Task material Start Marker

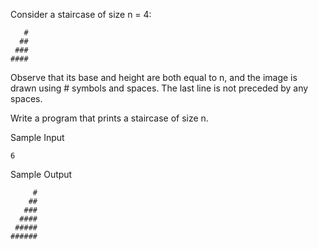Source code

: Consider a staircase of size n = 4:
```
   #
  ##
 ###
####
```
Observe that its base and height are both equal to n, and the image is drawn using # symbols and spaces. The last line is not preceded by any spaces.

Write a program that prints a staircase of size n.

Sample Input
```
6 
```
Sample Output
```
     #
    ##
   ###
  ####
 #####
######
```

Task material End Marker
Task material Start Marker

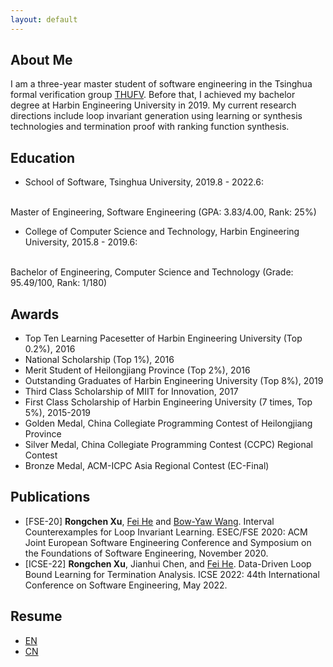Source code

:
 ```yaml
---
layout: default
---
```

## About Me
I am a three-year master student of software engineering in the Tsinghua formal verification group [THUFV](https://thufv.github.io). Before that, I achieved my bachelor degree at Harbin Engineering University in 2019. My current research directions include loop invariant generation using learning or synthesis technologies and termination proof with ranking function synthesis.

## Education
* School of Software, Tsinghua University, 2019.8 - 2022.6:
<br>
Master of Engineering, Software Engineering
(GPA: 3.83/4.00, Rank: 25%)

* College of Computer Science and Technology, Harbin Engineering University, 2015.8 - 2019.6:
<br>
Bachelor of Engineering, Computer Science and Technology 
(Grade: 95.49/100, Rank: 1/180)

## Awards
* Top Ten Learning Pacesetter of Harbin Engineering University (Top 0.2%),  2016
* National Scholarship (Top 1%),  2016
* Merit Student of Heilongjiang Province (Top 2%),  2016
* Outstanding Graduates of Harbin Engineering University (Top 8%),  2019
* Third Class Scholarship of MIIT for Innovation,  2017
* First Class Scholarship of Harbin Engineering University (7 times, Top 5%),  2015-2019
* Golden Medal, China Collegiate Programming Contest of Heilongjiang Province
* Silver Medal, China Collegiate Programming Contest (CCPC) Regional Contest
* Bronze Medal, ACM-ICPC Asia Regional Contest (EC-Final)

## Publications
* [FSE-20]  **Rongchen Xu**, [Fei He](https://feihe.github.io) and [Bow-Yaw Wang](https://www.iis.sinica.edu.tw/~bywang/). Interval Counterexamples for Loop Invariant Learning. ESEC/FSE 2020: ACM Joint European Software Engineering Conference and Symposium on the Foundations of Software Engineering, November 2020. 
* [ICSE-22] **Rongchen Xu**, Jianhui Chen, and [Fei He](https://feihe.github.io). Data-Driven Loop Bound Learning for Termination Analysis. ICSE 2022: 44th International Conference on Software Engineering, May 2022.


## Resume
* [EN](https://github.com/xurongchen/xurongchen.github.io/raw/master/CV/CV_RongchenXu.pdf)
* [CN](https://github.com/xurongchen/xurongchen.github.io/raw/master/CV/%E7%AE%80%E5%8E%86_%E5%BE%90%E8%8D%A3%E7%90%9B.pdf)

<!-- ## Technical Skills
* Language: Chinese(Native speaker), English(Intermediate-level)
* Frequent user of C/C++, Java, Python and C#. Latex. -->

Task material End Marker
Task material Start Marker

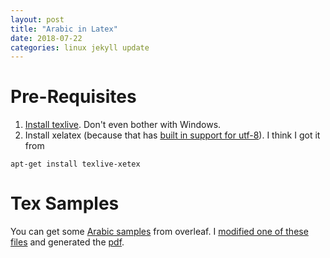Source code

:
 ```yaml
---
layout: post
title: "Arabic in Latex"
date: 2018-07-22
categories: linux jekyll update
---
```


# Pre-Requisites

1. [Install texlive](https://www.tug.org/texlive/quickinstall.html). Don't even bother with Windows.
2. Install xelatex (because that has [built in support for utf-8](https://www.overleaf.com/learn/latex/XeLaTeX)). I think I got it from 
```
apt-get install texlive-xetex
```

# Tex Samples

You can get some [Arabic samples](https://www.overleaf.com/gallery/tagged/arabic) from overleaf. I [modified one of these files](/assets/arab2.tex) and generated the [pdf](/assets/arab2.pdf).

Task material End Marker

- About this exercise: For every line of the material that holds the word "from", make a copy.

- Finished exercise:
2. Install xelatex (because that has [built in support for utf-8](https://www.overleaf.com/learn/latex/XeLaTeX)). I think I got it from 
You can get some [Arabic samples](https://www.overleaf.com/gallery/tagged/arabic) from overleaf. I [modified one of these files](/assets/arab2.tex) and generated the [pdf](/assets/arab2.pdf).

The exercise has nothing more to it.